By day two of Jazz Fest, serendipity takes over at the racetrack. At the Eddie Palmieri Salsa Orchestra, a crowd outside the packed tent was dancing as enthusiastically as those inside. We stayed for awhile, then danced through.

Jason Marsalis drew us in with a xylophone set so intense, it could levitate the extras in Fantasia. Gerald French & The Original Tuxedo Jazz Band, a jazz band over a century old, played a tribute to the late, great, ever-outspoken Bob French.

Bob, never one to mince words, would have enjoyed Billy Joel's honesty. After playing The Entertainer, Joel said: "Every once in a while I wrote a bullshit song. Honesty ..."

He was like a truth volcano.
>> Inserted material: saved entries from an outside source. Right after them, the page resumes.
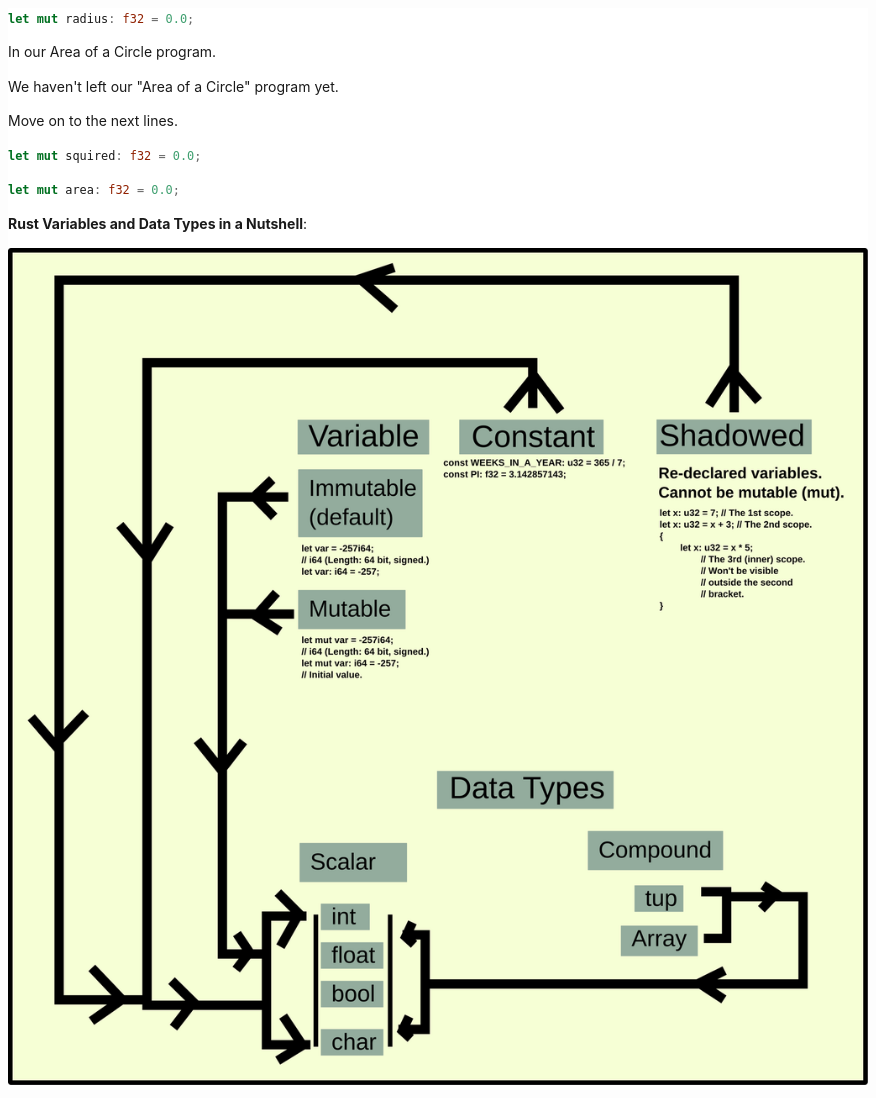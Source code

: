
```rust
let mut radius: f32 = 0.0;
```

In our Area of a Circle program.

We haven't left our "Area of a Circle" program yet.

Move on to the next lines.

```rust
let mut squired: f32 = 0.0;
```

```rust
let mut area: f32 = 0.0;
```

**Rust Variables and Data Types in a Nutshell**:

![rust-variables-n-data-types](assets/rust-variables-n-data-types.svg)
But Honesty is more than balanced by Allentown, which he played next.

Joel touched on the fact that almost eight years ago, the East Coast watched Hurricane Katrina, "And we all wondered what would happen if one did hit New York. And it did, we got Hurricane Sandy. So we know how you felt. We're trying to rebuild, we're taking inspiration from you guys..."

For years, Jazz Fest was the annual cathartic gathering as we all slowly came home from cross-country evacuation locations. So it's a welcome change, to be looked to as inspiration for city of resilience, rather than a worst-case scenario.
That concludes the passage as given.